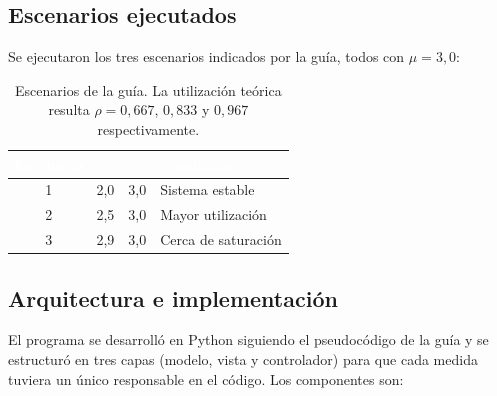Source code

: \documentclass[11pt,a4paper]{article}
\renewcommand{\arraystretch}{1.08}
\begin{document}
\subsection{Escenarios ejecutados}

Se ejecutaron los tres escenarios indicados por la guía, todos con $\mu = 3{,}0$:

\begin{table}[h!]
\centering
\setlength{\arrayrulewidth}{0.75pt}
\renewcommand{\arraystretch}{1.25}
\begin{tabular}{|c|c|c|l|}
\hline
\rowcolor{headerblue}
\textbf{\textcolor{white}{Escenario}} & \textbf{\textcolor{white}{$\lambda$}} & \textbf{\textcolor{white}{$\mu$}} & \textbf{\textcolor{white}{Condición}} \\ \hline
1 & 2{,}0 & 3{,}0 & Sistema estable \\ \hline
\rowcolor{rowlight}
2 & 2{,}5 & 3{,}0 & Mayor utilización \\ \hline
3 & 2{,}9 & 3{,}0 & Cerca de saturación \\ \hline
\end{tabular}
\caption{Escenarios de la guía. La utilización teórica resulta $\rho = 0{,}667$,
$0{,}833$ y $0{,}967$ respectivamente.}
\end{table}

\subsection{Arquitectura e implementación}

El programa se desarrolló en Python siguiendo el pseudocódigo de la guía y se
estructuró en tres capas (modelo, vista y controlador) para que cada medida tuviera un
único responsable en el código. Los componentes son:
\end{document}

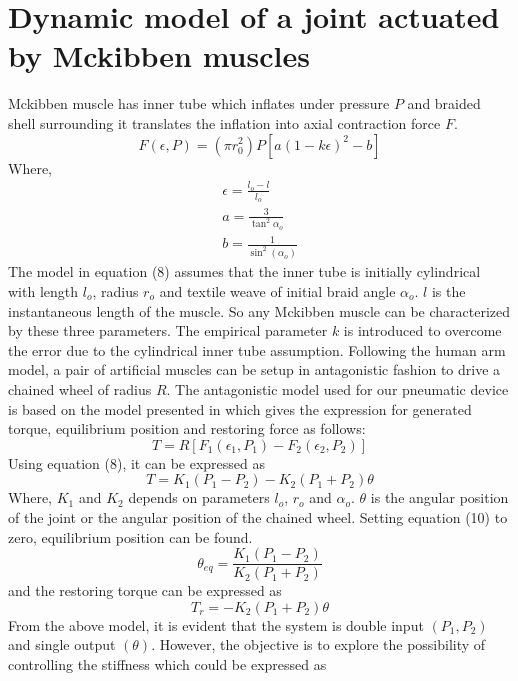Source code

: \documentclass[conference]{IEEEtran}
\begin{document}
\section{Dynamic model of a joint actuated by Mckibben muscles}
Mckibben muscle has inner tube which inflates under pressure $P$ and braided shell surrounding it translates the inflation into axial contraction force $F$.
\begin{equation}
F(\epsilon, P) = (\pi r_{0}^2)P[a(1-k\epsilon)^2-b]
\end{equation}
Where,
\begin{align*}
\epsilon = \frac{l_{o}-l}{l_{o}}\\
a = \frac{3}{\tan^2 {\alpha_{o}}}\\
b = \frac{1}{\sin^2(\alpha_{o})}
\end{align*}
The model in equation (8) assumes that the inner tube is initially cylindrical with length $l_{o}$, radius $r_{o}$ and textile weave of initial braid angle $\alpha_{o}$. $l$ is the instantaneous length of the muscle. So any Mckibben muscle can be characterized by these three parameters. The empirical parameter $k$ is introduced to overcome the error due to the cylindrical inner tube assumption.
Following the human arm model, a pair of artificial muscles can be setup in antagonistic fashion to drive a chained wheel of radius $R$. The antagonistic model used for our pneumatic device is based on the model presented in \cite{tondumuscle} which gives the expression for generated torque, equilibrium position and restoring force as follows:
\begin{equation}
T = R[F_{1}(\epsilon_{1}, P_{1})-F_{2}(\epsilon_{2}, P_{2})]
\end{equation}
Using equation (8), it can be expressed as
\begin{equation}
T = K_{1}(P_{1}-P_{2}) - K_{2}(P_{1}+P_{2})\theta
\end{equation}
Where, $K_{1}$ and $K_{2}$ depends on parameters $l_{o}$, $r_{o}$ and $\alpha_{o}$. $\theta$ is the angular position of the joint or the angular position of the chained wheel.
Setting equation (10) to zero, equilibrium position can be found.
\begin{equation}
\theta_{eq} = \frac{K_{1}(P_{1}-P_{2})}{K_{2}(P_{1}+P_{2})}
\end{equation}
and the restoring torque can be expressed as
\begin{equation}
T_{r} = -K_{2}(P_{1}+P_{2})\theta
\end{equation}
From the above model, it is evident that the system is double input $(P_{1}, P_{2})$ and single output $(\theta)$. However, the objective is to explore the possibility of controlling the stiffness which could be expressed as
\end{document}
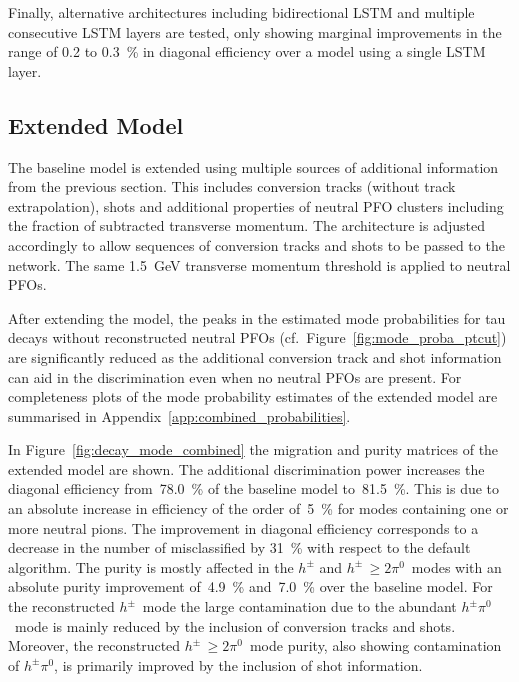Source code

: Finally, alternative architectures including bidirectional LSTM and multiple
consecutive LSTM layers are tested, only showing marginal improvements in the
range of \num{0.2} to \SI{0.3}{\percent} in diagonal efficiency over a model
using a single LSTM layer.

\subsection{Extended Model}
\label{sec:extended_model}

The baseline model is extended using multiple sources of additional information
from the previous section. This includes conversion tracks (without track
extrapolation), shots and additional properties of neutral PFO clusters
including the fraction of subtracted transverse momentum. The architecture
is adjusted accordingly to allow sequences of conversion tracks and shots to be
passed to the network. The same \SI{1.5}{\GeV} transverse momentum threshold is
applied to neutral PFOs.

After extending the model, the peaks in the estimated mode probabilities for tau
decays without reconstructed neutral PFOs (cf.\
Figure~\ref{fig:mode_proba_ptcut}) are significantly reduced as the additional
conversion track and shot information can aid in the discrimination even when no
neutral PFOs are present. For completeness plots of the mode probability
estimates of the extended model are summarised in
Appendix~\ref{app:combined_probabilities}.

In Figure~\ref{fig:decay_mode_combined} the migration and purity matrices of the
extended model are shown. The additional discrimination power increases the
diagonal efficiency from~\SI{78.0}{\percent} of the baseline model
to~\SI{81.5}{\percent}. This is due to an absolute increase in efficiency of the
order of~\SI{5}{\percent} for modes containing one or more neutral pions. The
improvement in diagonal efficiency corresponds to a decrease in the number of
misclassified \tauhadvis by \SI{31}{\percent} with respect to the default
algorithm.
The purity is mostly affected in the $h^\pm$ and $h^\pm \, {\geq} 2\pi^0$~modes
with an absolute purity improvement of~\SI{4.9}{\percent} and~\SI{7.0}{\percent}
over the baseline model. For the reconstructed $h^\pm$~mode the large
contamination due to the abundant $h^\pm \pi^0$~mode is mainly reduced by the
inclusion of conversion tracks and shots.
Moreover, the reconstructed $h^\pm \, {\geq} 2\pi^0$~mode purity, also showing
contamination of $h^\pm \pi^0$, is primarily improved by the inclusion of shot
information.

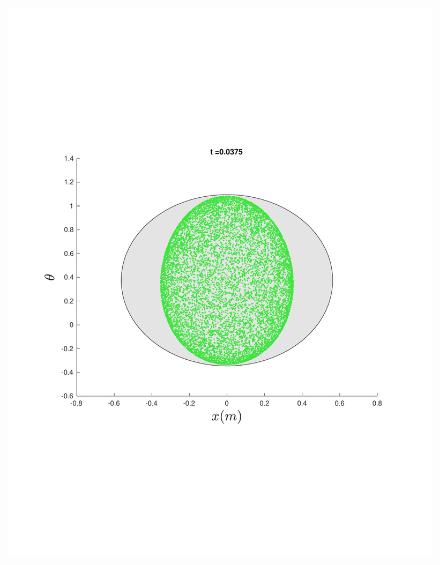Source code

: \begin{figure}
{\begin{minipage}{0.5\textwidth}
\begin{minipage}[b]{0.5\textwidth}
        \includegraphics[width=\textwidth]{figures/method/FunnelSimOverlaid6funnel-1y-theta}
      \end{minipage}%
      \begin{minipage}[b]{0.5\textwidth}

\end{minipage}
\end{minipage}}
\end{figure}
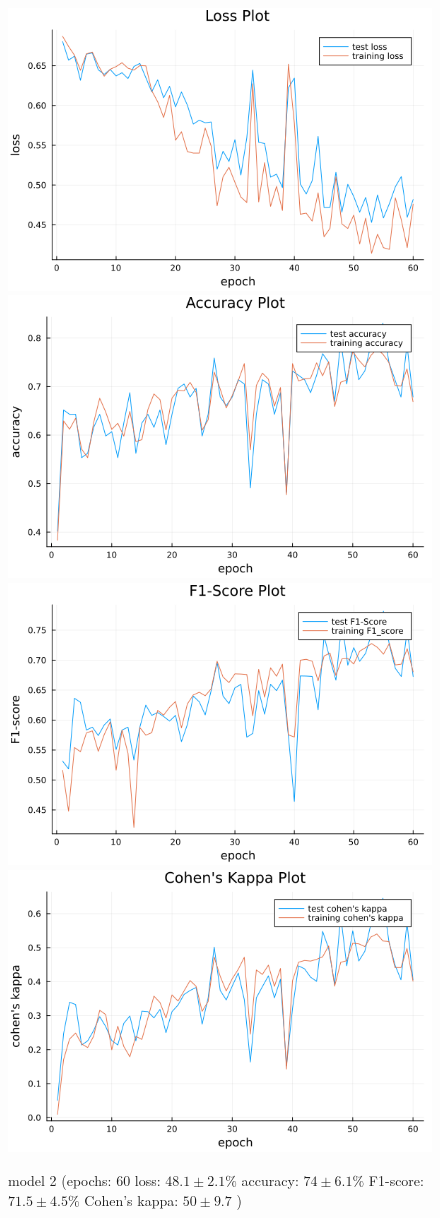 \documentclass[
a4paper, 
12pt,
grayscalebody, %
abstract=on,
twoside, BCOR10mm, 12pt, DIV13,headinclude, footexclude, final, abstracton, openright
]{ibireprt}
\numberwithin{equation}{chapter}
\numberwithin{table}{chapter}
\numberwithin{figure}{chapter}
\numberwithin{algorithm}{chapter}
\numberwithin{example}{chapter}
\numberwithin{example}{chapter}
\begin{document}
\begin{figure}
	\includegraphics[width=0.4\linewidth]{loss_png_final_1_2.png}\hfill
	\includegraphics[width=0.4\linewidth]{accuracy_png_final_1_2.png}
	\\[\smallskipamount]
	\includegraphics[width=0.4\linewidth]{f1_score_png_final_1_2.png}\hfill
	\includegraphics[width=0.4\linewidth]{cohens_kappa_png_final_1_2.png}
	\caption{model 2 (epochs: 60 loss: $48.1\pm2.1\% $ accuracy: $74\pm6.1\%$ F1-score: $71.5\pm4.5\%$  Cohen's kappa: $50\pm9.7$ )}
	\label{fig:model_2_60}
\end{figure}
\end{document}

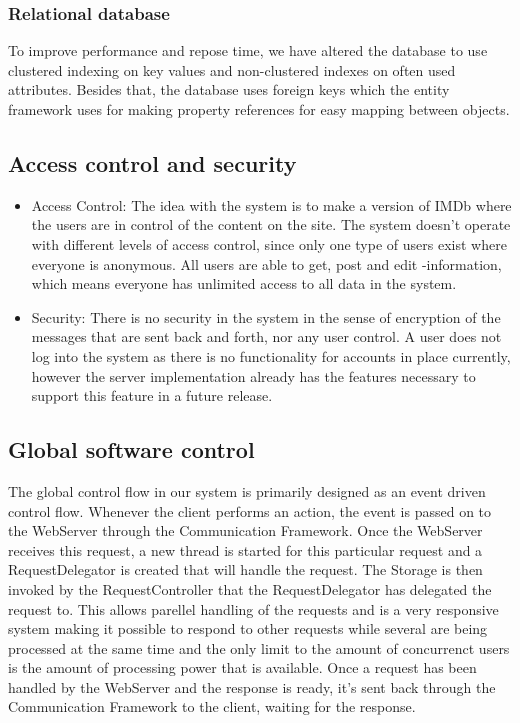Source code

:\subsubsection{Relational database}
To improve performance and repose time, we have altered the database to use clustered indexing on key values and non-clustered indexes on often used attributes. Besides that, the database uses foreign keys which the entity framework uses for making property references for easy mapping between objects. 


\subsection{Access control and security}
\begin{itemize}
\item Access Control: The idea with the system is to make a version of IMDb where the users are in control of the content on the site. The system doesn't operate with different levels of access control, since only one type of users exist where everyone is anonymous. All users are able to get, post and edit -information, which means everyone has unlimited access to all data in the system.\\
\item Security: There is no security in the system in the sense of encryption of the messages that are sent back and forth, nor any user control. A user does not log into the system as there is no functionality for accounts in place currently, however the server implementation already has the features necessary to support this feature in a future release.
\end{itemize}

\subsection{Global software control}
The global control flow in our system is primarily designed as an event driven control flow. Whenever the client performs an action, the event is passed on to the WebServer through the Communication Framework. Once the WebServer receives this request, a new thread is started for this particular request and a RequestDelegator is created that will handle the request. The Storage is then invoked by the RequestController that the RequestDelegator has delegated the request to. This allows parellel handling of the requests and is a very responsive system making it possible to respond to other requests while several are being processed at the same time and the only limit to the amount of concurrenct users is the amount of processing power that is available. Once a request has been handled by the WebServer and the response is ready, it's sent back through the Communication Framework to the client, waiting for the response. 

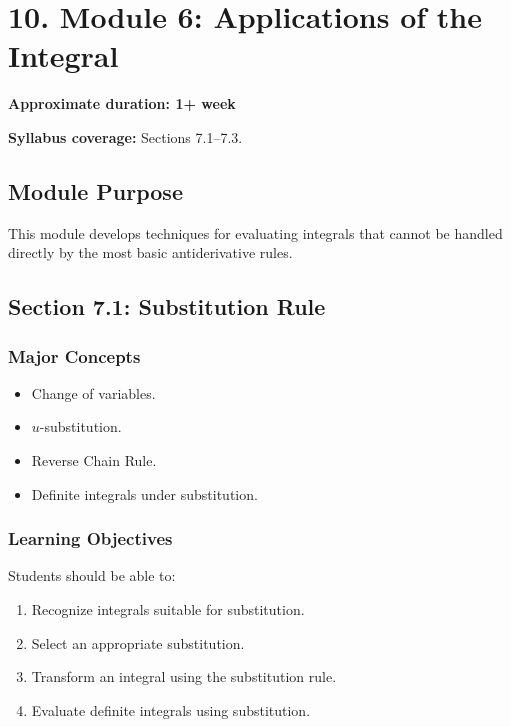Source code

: \documentclass[11pt]{article}
\begin{document}
\section{10. Module 6: Applications of the Integral}

\textbf{Approximate duration: 1+ week}

\textbf{Syllabus coverage:} Sections 7.1--7.3.

\subsection{Module Purpose}

This module develops techniques for evaluating integrals that cannot be handled
directly by the most basic antiderivative rules.

\subsection{Section 7.1: Substitution Rule}

\subsubsection{Major Concepts}

\begin{itemize}
    \item Change of variables.
    \item $u$-substitution.
    \item Reverse Chain Rule.
    \item Definite integrals under substitution.
\end{itemize}

\subsubsection{Learning Objectives}

Students should be able to:

\begin{enumerate}
    \item Recognize integrals suitable for substitution.
    \item Select an appropriate substitution.
    \item Transform an integral using the substitution rule.
    \item Evaluate definite integrals using substitution.
\end{enumerate}
\end{document}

###

» Work item
Restate exactly, please, only the lines between the start of the data and the line containing "de la guía.", both ends included, skipping the pictures.

» Response area
Source code

: \documentclass[11pt,a4paper]{article}
\renewcommand{\arraystretch}{1.08}
\begin{document}
\subsection{Escenarios ejecutados}

Se ejecutaron los tres escenarios indicados por la guía, todos con $\mu = 3{,}0$:

\begin{table}[h!]
\centering
\setlength{\arrayrulewidth}{0.75pt}
\renewcommand{\arraystretch}{1.25}
\begin{tabular}{|c|c|c|l|}
\hline
\rowcolor{headerblue}
\textbf{\textcolor{white}{Escenario}} & \textbf{\textcolor{white}{$\lambda$}} & \textbf{\textcolor{white}{$\mu$}} & \textbf{\textcolor{white}{Condición}} \\ \hline
1 & 2{,}0 & 3{,}0 & Sistema estable \\ \hline
\rowcolor{rowlight}
2 & 2{,}5 & 3{,}0 & Mayor utilización \\ \hline
3 & 2{,}9 & 3{,}0 & Cerca de saturación \\ \hline
\end{tabular}
\caption{Escenarios de la guía. La utilización teórica resulta $\rho = 0{,}667$,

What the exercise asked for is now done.